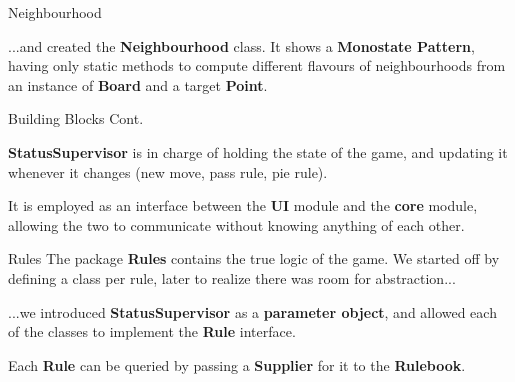 \documentclass{beamer}
\begin{document}
     \begin{frame} {Neighbourhood}

     ...and created the \textbf{Neighbourhood} class. It shows a \textbf{Monostate Pattern}, having only static methods to compute different flavours of neighbourhoods from an instance of \textbf{Board} and a target \textbf{Point}.

     \end{frame}


     \begin{frame} {Building Blocks Cont.}

     \textbf{StatusSupervisor} is in charge of holding the state of the game, and updating it whenever it changes (new move, pass rule, pie rule).

     \vspace{1em}

     It is employed as an interface between the \textbf{UI} module and the \textbf{core} module, allowing the two to communicate without knowing anything of each other.

     \end{frame}

     \begin{frame} {Rules}
     The package \textbf{Rules} contains the true logic of the game. We started off by defining a class per rule, later to realize there was room for abstraction...

  	\vspace{1em}

     ...we introduced \textbf{StatusSupervisor} as a \textbf{parameter object}, and allowed each of the classes to implement the \textbf{Rule} interface.

     \vspace{1em}

     Each \textbf{Rule} can be queried by passing a \textbf{Supplier} for it to the \textbf{Rulebook}.

     \end{frame}
\end{document}
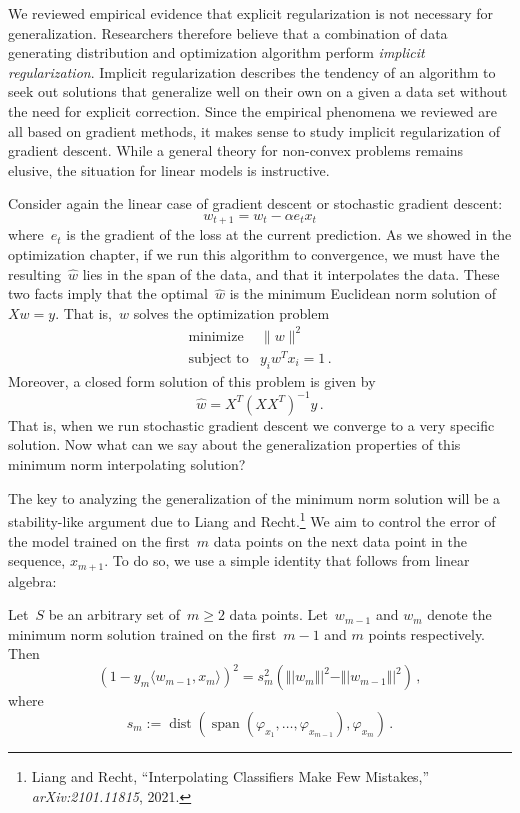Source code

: \documentclass{tufte-book}
\begin{document}
We reviewed empirical evidence that explicit regularization is not
necessary for generalization. Researchers therefore believe that a
combination of data generating distribution and optimization algorithm
perform \emph{implicit regularization}. Implicit regularization
describes the tendency of an algorithm to seek out solutions that
generalize well on their own on a given a data set without the need for
explicit correction. Since the empirical phenomena we reviewed are all
based on gradient methods, it makes sense to study implicit
regularization of gradient descent. While a general theory for
non-convex problems remains elusive, the situation for linear models is
instructive.

Consider again the linear case of gradient descent or stochastic
gradient descent: \[
    w_{t+1} = w_t - \alpha e_t x_t
\] where~\(e_t\) is the gradient of the loss at the current prediction.
As we showed in the optimization chapter, if we run this algorithm to
convergence, we must have the resulting~\(\hat{w}\) lies in the span of
the data, and that it interpolates the data. These two facts imply that
the optimal~\(\hat{w}\) is the minimum Euclidean norm solution
of~\(Xw=y\). That is,~\(w\) solves the optimization problem \[
\begin{array}{ll}
    \text{minimize} & \|w\|^2\\
    \text{subject to} & y_i w^Tx_i = 1\,.
\end{array}
\] Moreover, a closed form solution of this problem is given by \[
    \hat{w}=X^T(XX^T)^{-1}y\,.
\] That is, when we run stochastic gradient descent we converge to a
very specific solution. Now what can we say about the generalization
properties of this minimum norm interpolating solution?

The key to analyzing the generalization of the minimum norm solution
will be a stability-like argument due to Liang and Recht.\footnote{Liang
  and Recht, {``Interpolating Classifiers Make Few Mistakes,''}
  \emph{arXiv:2101.11815}, 2021.} We aim to control the error of the
model trained on the first~\(m\) data points on the next data point in
the sequence, \(x_{m+1}\). To do so, we use a simple identity that
follows from linear algebra:

\begin{Lemma}

Let~\(S\) be an arbitrary set of~\(m\geq 2\) data points.
Let~\(w_{m-1}\) and \(w_{m}\) denote the minimum norm solution trained
on the first~\(m-1\) and \(m\) points respectively. Then \[
    (1-y_{m} \langle w_{m-1}, x_m \rangle)^2 = s_{m}^2 (\Vert| w_m \Vert|^2-\Vert| w_{m-1} \Vert|^2)\,,
\] where \[
    s_{m} := \operatorname{dist} \left(\operatorname{span}( \varphi_{x_1},\ldots, \varphi_{x_{m-1}}),\varphi_{x_{m}}\right)\,.
\]

\end{Lemma}
\end{document}

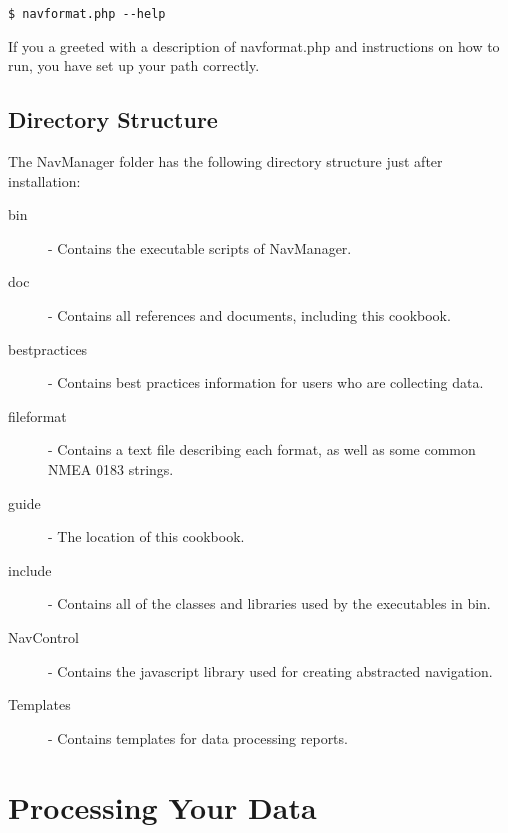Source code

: \documentclass{article}
\begin{document}
		\begin{lstlisting}
$ navformat.php --help
		\end{lstlisting}
		
If you a greeted with a description of navformat.php and instructions on how to run, you have set up your path correctly.

		\break
		\subsection{Directory Structure}
		
The NavManager folder has the following directory structure just after installation:

\vspace{7mm}

		
\vspace{7mm}

\begin{description}		
\item[bin] - Contains the executable scripts of NavManager.
\item[doc] - Contains all references and documents, including this cookbook.
\item[bestpractices] - Contains best practices information for users who are collecting data.
\item[fileformat] - Contains a text file describing each format, as well as some common NMEA 0183 strings.
\item[guide] - The location of this cookbook.
\item[include] - Contains all of the classes and libraries used by the executables in bin.
\item[NavControl] - Contains the javascript library used for creating abstracted navigation.
\item[Templates] - Contains templates for data processing reports.
\end{description}
		
	\newpage
	\section{Processing Your Data}
\end{document}
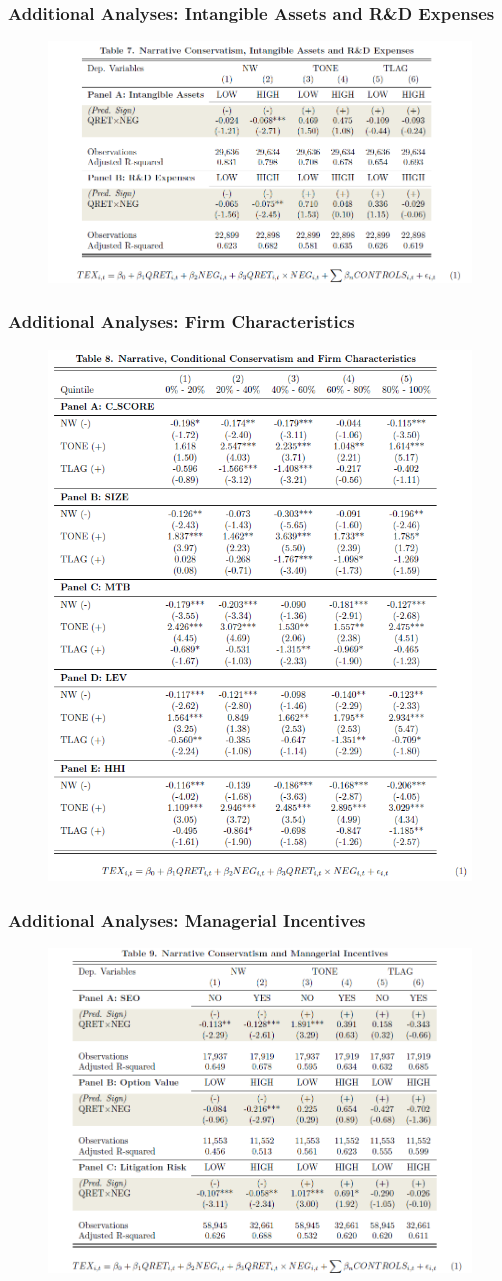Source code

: \documentclass{beamer}
\begin{document}
\begin{frame}
	\frametitle{Additional Analyses: Intangible Assets and R\&D Expenses}
	\begin{figure}[h]
	\centering
	\includegraphics[width=0.7\linewidth]{tab7}
	\label{tab7}
	\end{figure}
	
\end{frame}
\begin{frame}
	\frametitle{Additional Analyses: Firm Characteristics}
	\begin{figure}[h]
		\centering
		\includegraphics[width=0.5\linewidth]{tab8}
		\label{tab8}
	\end{figure}
	
\end{frame}
\begin{frame}
	\frametitle{Additional Analyses: Managerial Incentives}
	\begin{figure}[h]
	\centering
	\includegraphics[width=0.7\linewidth]{tab9}
	\label{tab9}
	\end{figure}
\end{frame}
\end{document}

________________________________________

WHAT YOU HAVE TO DO: A faithful copy of all the data above is required, printed exactly and with no pictures.

REPLY:
 \documentclass{beamer}
\begin{document}
     \begin{frame} {Neighbourhood}

     ...and created the \textbf{Neighbourhood} class. It shows a \textbf{Monostate Pattern}, having only static methods to compute different flavours of neighbourhoods from an instance of \textbf{Board} and a target \textbf{Point}.

     \end{frame}


     \begin{frame} {Building Blocks Cont.}

     \textbf{StatusSupervisor} is in charge of holding the state of the game, and updating it whenever it changes (new move, pass rule, pie rule).

     \vspace{1em}

     It is employed as an interface between the \textbf{UI} module and the \textbf{core} module, allowing the two to communicate without knowing anything of each other.

     \end{frame}

     \begin{frame} {Rules}
     The package \textbf{Rules} contains the true logic of the game. We started off by defining a class per rule, later to realize there was room for abstraction...

  	\vspace{1em}

     ...we introduced \textbf{StatusSupervisor} as a \textbf{parameter object}, and allowed each of the classes to implement the \textbf{Rule} interface.

     \vspace{1em}

     Each \textbf{Rule} can be queried by passing a \textbf{Supplier} for it to the \textbf{Rulebook}.

     \end{frame}
\end{document}
Source code

: \documentclass{tufte-book}
\begin{document}
We reviewed empirical evidence that explicit regularization is not
necessary for generalization. Researchers therefore believe that a
combination of data generating distribution and optimization algorithm
perform \emph{implicit regularization}. Implicit regularization
describes the tendency of an algorithm to seek out solutions that
generalize well on their own on a given a data set without the need for
explicit correction. Since the empirical phenomena we reviewed are all
based on gradient methods, it makes sense to study implicit
regularization of gradient descent. While a general theory for
non-convex problems remains elusive, the situation for linear models is
instructive.

Consider again the linear case of gradient descent or stochastic
gradient descent: \[
    w_{t+1} = w_t - \alpha e_t x_t
\] where~\(e_t\) is the gradient of the loss at the current prediction.
As we showed in the optimization chapter, if we run this algorithm to
convergence, we must have the resulting~\(\hat{w}\) lies in the span of
the data, and that it interpolates the data. These two facts imply that
the optimal~\(\hat{w}\) is the minimum Euclidean norm solution
of~\(Xw=y\). That is,~\(w\) solves the optimization problem \[
\begin{array}{ll}
    \text{minimize} & \|w\|^2\\
    \text{subject to} & y_i w^Tx_i = 1\,.
\end{array}
\] Moreover, a closed form solution of this problem is given by \[
    \hat{w}=X^T(XX^T)^{-1}y\,.
\] That is, when we run stochastic gradient descent we converge to a
very specific solution. Now what can we say about the generalization
properties of this minimum norm interpolating solution?

The key to analyzing the generalization of the minimum norm solution
will be a stability-like argument due to Liang and Recht.\footnote{Liang
  and Recht, {``Interpolating Classifiers Make Few Mistakes,''}
  \emph{arXiv:2101.11815}, 2021.} We aim to control the error of the
model trained on the first~\(m\) data points on the next data point in
the sequence, \(x_{m+1}\). To do so, we use a simple identity that
follows from linear algebra:

\begin{Lemma}

Let~\(S\) be an arbitrary set of~\(m\geq 2\) data points.
Let~\(w_{m-1}\) and \(w_{m}\) denote the minimum norm solution trained
on the first~\(m-1\) and \(m\) points respectively. Then \[
    (1-y_{m} \langle w_{m-1}, x_m \rangle)^2 = s_{m}^2 (\Vert| w_m \Vert|^2-\Vert| w_{m-1} \Vert|^2)\,,
\] where \[
    s_{m} := \operatorname{dist} \left(\operatorname{span}( \varphi_{x_1},\ldots, \varphi_{x_{m-1}}),\varphi_{x_{m}}\right)\,.
\]

\end{Lemma}
\end{document}

Source code

: \documentclass{article}
\begin{document}
		\begin{lstlisting}
$ navformat.php --help
		\end{lstlisting}
		
If you a greeted with a description of navformat.php and instructions on how to run, you have set up your path correctly.

		\break
		\subsection{Directory Structure}
		
The NavManager folder has the following directory structure just after installation:

\vspace{7mm}

		
\vspace{7mm}

\begin{description}		
\item[bin] - Contains the executable scripts of NavManager.
\item[doc] - Contains all references and documents, including this cookbook.
\item[bestpractices] - Contains best practices information for users who are collecting data.
\item[fileformat] - Contains a text file describing each format, as well as some common NMEA 0183 strings.
\item[guide] - The location of this cookbook.
\item[include] - Contains all of the classes and libraries used by the executables in bin.
\item[NavControl] - Contains the javascript library used for creating abstracted navigation.
\item[Templates] - Contains templates for data processing reports.
\end{description}
		
	\newpage
	\section{Processing Your Data}
\end{document}
Source code

: \documentclass{beamer}
\begin{document}
\begin{frame}
	\frametitle{Additional Analyses: Intangible Assets and R\&D Expenses}
	\begin{figure}[h]
	\centering
	\includegraphics[width=0.7\linewidth]{tab7}
	\label{tab7}
	\end{figure}
	
\end{frame}
\begin{frame}
	\frametitle{Additional Analyses: Firm Characteristics}
	\begin{figure}[h]
		\centering
		\includegraphics[width=0.5\linewidth]{tab8}
		\label{tab8}
	\end{figure}
	
\end{frame}
\begin{frame}
	\frametitle{Additional Analyses: Managerial Incentives}
	\begin{figure}[h]
	\centering
	\includegraphics[width=0.7\linewidth]{tab9}
	\label{tab9}
	\end{figure}
\end{frame}
\end{document}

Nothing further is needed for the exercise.